Strategies To Improve Healthcare Access in Developing Countries
In order to raise the utilization of effective healthcare and improve access, it requires more money for healthcare. It requires reform of management, regulatory, as well as political mechanisms to deliver the best healthcare. According to research done by the University of Macedonia, the strategies are:
- Extending health insurance coverage
Financing healthcare through out-of-pocket payments strengthens the constraining effects of current income and price on utilization. Moreover, according to Organization for Economic Cooperation and Development/World Health Organization (OECD/WHO) DAC guidelines, the development of equitable financing through increasing pre-payment and risk pooling is one of four priorities for the development of a pro-poor health system delivering quality, accessible health services to the poor.
- Pro-poor price subsidies
This approach allows the public expenditure subsidy to be concentrated on those most in need financially, but also medically to the extent that poverty and ill health. In other words, this approach is to apply the fee waiver schemes, such as health cards, where the distribution and utilization will be focused on the poor. This scheme, however, has operated in Indonesia since 1997. The cards raise the utilization of outpatient care by the poor and cause both the poor and non-poor to substitute the public for private care.

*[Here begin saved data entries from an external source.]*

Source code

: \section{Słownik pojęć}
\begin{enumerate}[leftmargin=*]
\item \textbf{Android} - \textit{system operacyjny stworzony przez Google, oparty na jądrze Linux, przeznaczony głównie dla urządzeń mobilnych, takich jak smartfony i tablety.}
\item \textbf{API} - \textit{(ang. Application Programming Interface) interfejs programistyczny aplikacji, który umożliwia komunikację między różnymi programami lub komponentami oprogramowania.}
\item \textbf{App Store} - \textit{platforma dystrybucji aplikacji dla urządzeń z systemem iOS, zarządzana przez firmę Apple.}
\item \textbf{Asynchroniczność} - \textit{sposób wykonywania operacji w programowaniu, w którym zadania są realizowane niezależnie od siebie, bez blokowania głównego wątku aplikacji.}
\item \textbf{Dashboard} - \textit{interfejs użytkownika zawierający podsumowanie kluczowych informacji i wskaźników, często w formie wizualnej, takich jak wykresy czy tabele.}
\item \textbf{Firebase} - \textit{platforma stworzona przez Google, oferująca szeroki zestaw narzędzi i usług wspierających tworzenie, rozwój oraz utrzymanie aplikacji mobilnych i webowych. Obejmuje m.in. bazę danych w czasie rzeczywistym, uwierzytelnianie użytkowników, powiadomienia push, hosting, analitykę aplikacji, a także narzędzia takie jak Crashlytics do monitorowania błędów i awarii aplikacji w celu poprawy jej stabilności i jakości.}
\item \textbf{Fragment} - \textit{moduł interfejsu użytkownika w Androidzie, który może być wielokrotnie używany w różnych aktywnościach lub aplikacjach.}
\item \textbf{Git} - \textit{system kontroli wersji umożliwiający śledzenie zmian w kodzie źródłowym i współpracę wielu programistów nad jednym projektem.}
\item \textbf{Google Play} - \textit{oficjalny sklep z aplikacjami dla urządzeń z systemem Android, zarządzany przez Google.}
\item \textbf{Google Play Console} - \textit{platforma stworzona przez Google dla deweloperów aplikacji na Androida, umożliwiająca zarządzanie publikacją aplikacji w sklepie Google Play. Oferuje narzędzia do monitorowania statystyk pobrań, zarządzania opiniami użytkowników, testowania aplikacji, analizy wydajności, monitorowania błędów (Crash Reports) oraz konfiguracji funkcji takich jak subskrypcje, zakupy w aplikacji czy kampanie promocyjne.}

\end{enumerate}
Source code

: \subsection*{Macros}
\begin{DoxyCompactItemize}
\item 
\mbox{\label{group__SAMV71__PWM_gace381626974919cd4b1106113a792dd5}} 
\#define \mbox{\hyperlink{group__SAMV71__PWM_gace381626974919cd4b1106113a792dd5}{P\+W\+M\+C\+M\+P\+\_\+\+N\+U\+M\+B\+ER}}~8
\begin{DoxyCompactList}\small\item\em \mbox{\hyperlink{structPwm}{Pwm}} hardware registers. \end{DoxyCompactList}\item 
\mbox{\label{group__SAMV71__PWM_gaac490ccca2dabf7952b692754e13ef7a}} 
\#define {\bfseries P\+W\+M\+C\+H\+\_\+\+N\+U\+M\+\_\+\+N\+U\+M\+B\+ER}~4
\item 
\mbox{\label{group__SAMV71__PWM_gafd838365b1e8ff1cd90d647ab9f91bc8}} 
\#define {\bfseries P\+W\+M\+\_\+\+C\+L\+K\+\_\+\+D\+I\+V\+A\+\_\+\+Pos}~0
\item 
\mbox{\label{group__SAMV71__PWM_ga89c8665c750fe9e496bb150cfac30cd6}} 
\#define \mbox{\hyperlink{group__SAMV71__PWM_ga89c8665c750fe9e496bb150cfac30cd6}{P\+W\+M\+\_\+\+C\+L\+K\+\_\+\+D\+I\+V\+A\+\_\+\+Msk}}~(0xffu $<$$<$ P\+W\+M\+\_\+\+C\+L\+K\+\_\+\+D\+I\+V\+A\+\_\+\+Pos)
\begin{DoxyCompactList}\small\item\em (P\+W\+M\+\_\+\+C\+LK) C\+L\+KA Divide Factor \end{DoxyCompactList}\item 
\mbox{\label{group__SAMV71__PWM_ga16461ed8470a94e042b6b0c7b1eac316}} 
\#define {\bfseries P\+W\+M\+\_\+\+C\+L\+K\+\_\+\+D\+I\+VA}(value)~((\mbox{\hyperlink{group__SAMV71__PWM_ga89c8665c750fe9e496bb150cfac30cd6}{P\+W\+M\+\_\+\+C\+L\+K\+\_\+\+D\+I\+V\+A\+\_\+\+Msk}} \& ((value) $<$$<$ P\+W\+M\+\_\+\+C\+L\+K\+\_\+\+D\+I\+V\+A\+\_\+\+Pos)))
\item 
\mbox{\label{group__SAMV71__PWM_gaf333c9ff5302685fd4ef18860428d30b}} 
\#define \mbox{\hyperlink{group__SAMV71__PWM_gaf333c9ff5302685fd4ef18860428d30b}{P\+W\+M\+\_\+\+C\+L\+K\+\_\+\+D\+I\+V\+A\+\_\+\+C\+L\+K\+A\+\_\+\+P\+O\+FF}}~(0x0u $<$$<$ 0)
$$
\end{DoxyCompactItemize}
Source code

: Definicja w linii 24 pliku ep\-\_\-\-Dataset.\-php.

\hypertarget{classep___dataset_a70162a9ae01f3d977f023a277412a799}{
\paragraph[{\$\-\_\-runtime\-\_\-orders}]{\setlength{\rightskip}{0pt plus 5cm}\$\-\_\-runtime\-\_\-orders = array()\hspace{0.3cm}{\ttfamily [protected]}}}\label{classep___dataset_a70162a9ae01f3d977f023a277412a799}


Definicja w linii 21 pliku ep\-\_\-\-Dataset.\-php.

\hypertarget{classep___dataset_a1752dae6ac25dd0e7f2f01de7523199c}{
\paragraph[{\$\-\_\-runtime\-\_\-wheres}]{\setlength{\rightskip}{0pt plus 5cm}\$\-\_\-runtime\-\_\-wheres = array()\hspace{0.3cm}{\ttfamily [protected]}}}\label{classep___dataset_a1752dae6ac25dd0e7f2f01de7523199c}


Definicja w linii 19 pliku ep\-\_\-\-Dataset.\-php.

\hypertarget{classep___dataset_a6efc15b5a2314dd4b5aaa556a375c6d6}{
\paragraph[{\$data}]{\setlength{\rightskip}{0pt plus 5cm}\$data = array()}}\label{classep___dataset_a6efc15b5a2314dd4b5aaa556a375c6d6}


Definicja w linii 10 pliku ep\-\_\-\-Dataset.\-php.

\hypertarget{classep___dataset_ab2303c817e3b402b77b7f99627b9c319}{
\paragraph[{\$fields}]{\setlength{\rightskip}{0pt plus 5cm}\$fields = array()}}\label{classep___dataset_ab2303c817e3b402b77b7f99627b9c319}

- Lowering the barrier of distance
According to World Bank’s 2004 The Millennium Development Goals for Health, lowering the barrier of distance requires either taking people to service or service to people. This also includes the improved transport systems which will reduce the cost of reaching healthcare and raise the ratio of facilities to the area population. Transportation systems, road infrastructure, and geography influence the demand for care delivered by formal providers. In rural communities, where the roads are poor and transportation unreliable, the time spent waiting for transportation may be as great as—if not greater than—the time spent traveling to the facility.
In practice, supply and demand-side issues are not easily separated. If the available healthcare is poor, it is not surprising to find there is little demand for it. Limited resources are the root cause of providing inadequate access to healthcare in developing countries. The poor in developing countries suffer from a disproportionate burden of disease yet usually have less access to healthcare, whether measured by accessibility, availability, affordability, and acceptability.
There are many innovations in financing, service delivery, and regulation of care that hold promise for improving access for the poor. The same can be said of older strategies. In either case, the challenge remains to find ways to ensure that vulnerable populations have a say in how strategies are developed, implemented, and accounted for and to ensure that information and incentives are aligned in ways that can demonstrate improvements in access by the poor.